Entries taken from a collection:
━━━━

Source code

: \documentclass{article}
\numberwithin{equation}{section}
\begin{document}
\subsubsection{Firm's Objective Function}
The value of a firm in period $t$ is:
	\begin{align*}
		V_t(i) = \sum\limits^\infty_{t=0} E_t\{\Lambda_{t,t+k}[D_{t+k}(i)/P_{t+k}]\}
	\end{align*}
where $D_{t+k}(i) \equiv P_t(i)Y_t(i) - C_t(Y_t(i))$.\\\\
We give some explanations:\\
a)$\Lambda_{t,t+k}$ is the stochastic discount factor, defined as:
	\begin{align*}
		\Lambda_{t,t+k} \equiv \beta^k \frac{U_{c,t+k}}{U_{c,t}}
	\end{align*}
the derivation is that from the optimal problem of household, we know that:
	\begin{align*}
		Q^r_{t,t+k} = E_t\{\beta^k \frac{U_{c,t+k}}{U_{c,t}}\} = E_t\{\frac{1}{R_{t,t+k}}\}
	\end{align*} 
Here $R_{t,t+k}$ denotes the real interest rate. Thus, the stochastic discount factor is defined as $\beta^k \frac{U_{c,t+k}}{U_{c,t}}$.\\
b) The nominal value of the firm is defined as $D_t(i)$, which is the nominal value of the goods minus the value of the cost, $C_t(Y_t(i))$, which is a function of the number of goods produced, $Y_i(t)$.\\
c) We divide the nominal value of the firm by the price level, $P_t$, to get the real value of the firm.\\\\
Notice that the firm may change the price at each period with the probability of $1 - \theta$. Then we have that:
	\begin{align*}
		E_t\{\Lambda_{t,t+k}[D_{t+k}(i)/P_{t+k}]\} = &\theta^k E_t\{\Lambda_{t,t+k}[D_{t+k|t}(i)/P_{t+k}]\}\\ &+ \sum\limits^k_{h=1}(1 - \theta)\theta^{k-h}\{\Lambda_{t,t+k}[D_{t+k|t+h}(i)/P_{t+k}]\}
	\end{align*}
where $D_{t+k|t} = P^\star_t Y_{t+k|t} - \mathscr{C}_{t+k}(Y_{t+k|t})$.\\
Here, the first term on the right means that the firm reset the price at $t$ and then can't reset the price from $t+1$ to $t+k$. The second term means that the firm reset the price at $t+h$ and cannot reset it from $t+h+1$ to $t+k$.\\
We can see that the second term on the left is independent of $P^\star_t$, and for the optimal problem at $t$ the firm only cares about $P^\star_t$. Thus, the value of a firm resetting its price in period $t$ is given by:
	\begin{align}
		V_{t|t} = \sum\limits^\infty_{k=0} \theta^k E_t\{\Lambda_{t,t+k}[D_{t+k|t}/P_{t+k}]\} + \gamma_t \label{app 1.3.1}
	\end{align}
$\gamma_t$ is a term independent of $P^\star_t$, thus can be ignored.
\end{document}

━━━━

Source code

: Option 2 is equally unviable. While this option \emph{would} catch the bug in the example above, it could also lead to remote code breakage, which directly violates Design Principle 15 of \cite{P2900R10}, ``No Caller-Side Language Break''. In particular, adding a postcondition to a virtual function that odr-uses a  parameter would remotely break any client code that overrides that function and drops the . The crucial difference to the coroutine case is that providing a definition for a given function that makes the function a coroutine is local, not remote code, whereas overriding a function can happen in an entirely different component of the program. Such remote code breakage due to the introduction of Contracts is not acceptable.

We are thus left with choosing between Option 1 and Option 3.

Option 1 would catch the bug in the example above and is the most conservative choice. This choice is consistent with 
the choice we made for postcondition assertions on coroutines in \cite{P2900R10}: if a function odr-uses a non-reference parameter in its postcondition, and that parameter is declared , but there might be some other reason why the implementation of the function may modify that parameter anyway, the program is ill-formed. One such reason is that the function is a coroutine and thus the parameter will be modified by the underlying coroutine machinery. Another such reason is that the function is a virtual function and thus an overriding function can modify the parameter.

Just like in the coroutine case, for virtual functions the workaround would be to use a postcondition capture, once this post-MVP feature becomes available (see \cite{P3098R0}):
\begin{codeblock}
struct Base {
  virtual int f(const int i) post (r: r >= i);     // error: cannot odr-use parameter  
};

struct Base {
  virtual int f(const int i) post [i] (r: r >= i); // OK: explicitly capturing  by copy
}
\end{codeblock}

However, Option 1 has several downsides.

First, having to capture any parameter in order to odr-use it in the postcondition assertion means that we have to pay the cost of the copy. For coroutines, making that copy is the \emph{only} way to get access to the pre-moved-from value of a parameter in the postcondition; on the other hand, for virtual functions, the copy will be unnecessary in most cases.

━━━━

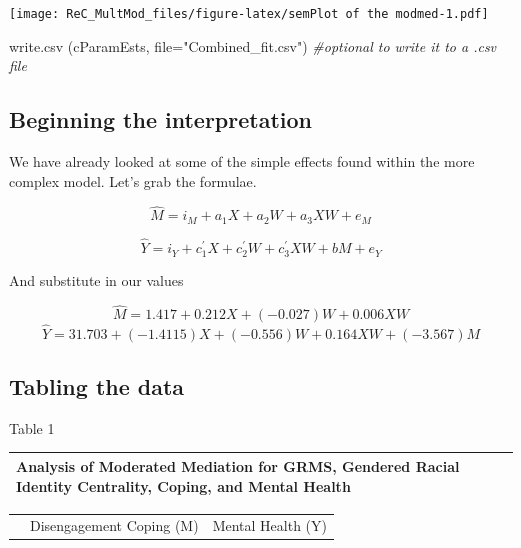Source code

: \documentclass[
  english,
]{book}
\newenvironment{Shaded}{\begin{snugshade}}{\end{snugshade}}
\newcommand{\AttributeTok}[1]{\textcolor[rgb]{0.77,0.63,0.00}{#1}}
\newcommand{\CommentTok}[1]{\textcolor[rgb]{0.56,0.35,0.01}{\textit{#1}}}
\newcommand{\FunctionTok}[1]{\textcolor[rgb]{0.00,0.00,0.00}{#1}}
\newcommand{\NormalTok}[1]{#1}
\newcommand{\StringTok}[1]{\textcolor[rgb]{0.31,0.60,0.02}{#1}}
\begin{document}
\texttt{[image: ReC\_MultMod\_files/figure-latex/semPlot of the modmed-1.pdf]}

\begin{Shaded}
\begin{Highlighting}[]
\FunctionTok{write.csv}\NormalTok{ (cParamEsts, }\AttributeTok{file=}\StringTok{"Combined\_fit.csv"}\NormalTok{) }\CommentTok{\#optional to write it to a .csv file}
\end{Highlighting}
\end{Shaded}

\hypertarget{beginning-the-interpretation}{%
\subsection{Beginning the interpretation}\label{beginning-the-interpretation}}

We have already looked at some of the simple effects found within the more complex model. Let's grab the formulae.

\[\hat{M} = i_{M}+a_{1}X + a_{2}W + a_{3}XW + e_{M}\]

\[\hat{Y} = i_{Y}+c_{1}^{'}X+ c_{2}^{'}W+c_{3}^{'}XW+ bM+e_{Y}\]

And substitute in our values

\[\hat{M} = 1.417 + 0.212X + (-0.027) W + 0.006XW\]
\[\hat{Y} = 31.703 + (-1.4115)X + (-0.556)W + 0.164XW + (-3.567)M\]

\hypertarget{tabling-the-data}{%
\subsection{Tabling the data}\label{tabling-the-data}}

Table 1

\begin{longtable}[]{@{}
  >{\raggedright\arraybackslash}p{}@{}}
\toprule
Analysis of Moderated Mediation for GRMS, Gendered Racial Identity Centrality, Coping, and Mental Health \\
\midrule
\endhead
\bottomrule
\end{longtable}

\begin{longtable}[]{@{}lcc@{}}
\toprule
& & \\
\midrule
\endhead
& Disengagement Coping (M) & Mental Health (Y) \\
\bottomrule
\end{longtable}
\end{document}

━━━━

_Task brief:_ Can you repeat, word for word, every line above from the one containing "Option 1 would" down to the one containing "However, Option 1 has several downsides.", including both?

_Answer box:_
Option 1 would catch the bug in the example above and is the most conservative choice. This choice is consistent with 
the choice we made for postcondition assertions on coroutines in \cite{P2900R10}: if a function odr-uses a non-reference parameter in its postcondition, and that parameter is declared , but there might be some other reason why the implementation of the function may modify that parameter anyway, the program is ill-formed. One such reason is that the function is a coroutine and thus the parameter will be modified by the underlying coroutine machinery. Another such reason is that the function is a virtual function and thus an overriding function can modify the parameter.

Just like in the coroutine case, for virtual functions the workaround would be to use a postcondition capture, once this post-MVP feature becomes available (see \cite{P3098R0}):
\begin{codeblock}
struct Base {
  virtual int f(const int i) post (r: r >= i);     // error: cannot odr-use parameter  
};

struct Base {
  virtual int f(const int i) post [i] (r: r >= i); // OK: explicitly capturing  by copy
}
\end{codeblock}

However, Option 1 has several downsides.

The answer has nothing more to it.